→ Dataset records
[Start of Attachment]

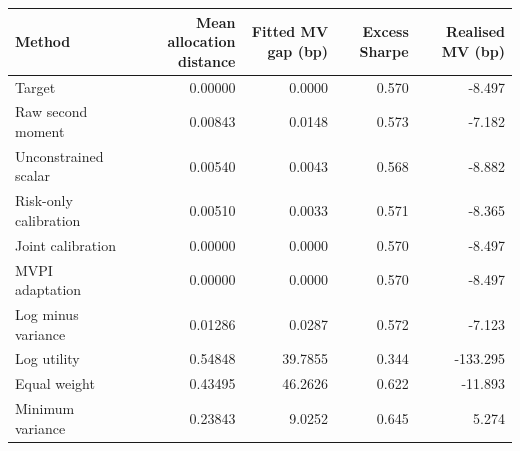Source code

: \begin{tabular}{lrrrr}\toprule
Method & Mean allocation distance & Fitted MV gap (bp) & Excess Sharpe & Realised MV (bp)\\\midrule
Target & 0.00000 & 0.0000 & 0.570 & -8.497 \\
Raw second moment & 0.00843 & 0.0148 & 0.573 & -7.182 \\
Unconstrained scalar & 0.00540 & 0.0043 & 0.568 & -8.882 \\
Risk-only calibration & 0.00510 & 0.0033 & 0.571 & -8.365 \\
Joint calibration & 0.00000 & 0.0000 & 0.570 & -8.497 \\
MVPI adaptation & 0.00000 & 0.0000 & 0.570 & -8.497 \\
Log minus variance & 0.01286 & 0.0287 & 0.572 & -7.123 \\
Log utility & 0.54848 & 39.7855 & 0.344 & -133.295 \\
Equal weight & 0.43495 & 46.2626 & 0.622 & -11.893 \\
Minimum variance & 0.23843 & 9.0252 & 0.645 & 5.274 \\
\bottomrule\end{tabular}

[End of Attachment]

→ Exercise prompt
Write out exactly and only the lines that run from the start of the data above through the line containing "Raw second moment", leaving the pictures out.

→ Result for this exercise
Source code

: \begin{tabular}{lrrrr}\toprule
Method & Mean allocation distance & Fitted MV gap (bp) & Excess Sharpe & Realised MV (bp)\\\midrule
Target & 0.00000 & 0.0000 & 0.570 & -8.497 \\
Raw second moment & 0.00843 & 0.0148 & 0.573 & -7.182 \\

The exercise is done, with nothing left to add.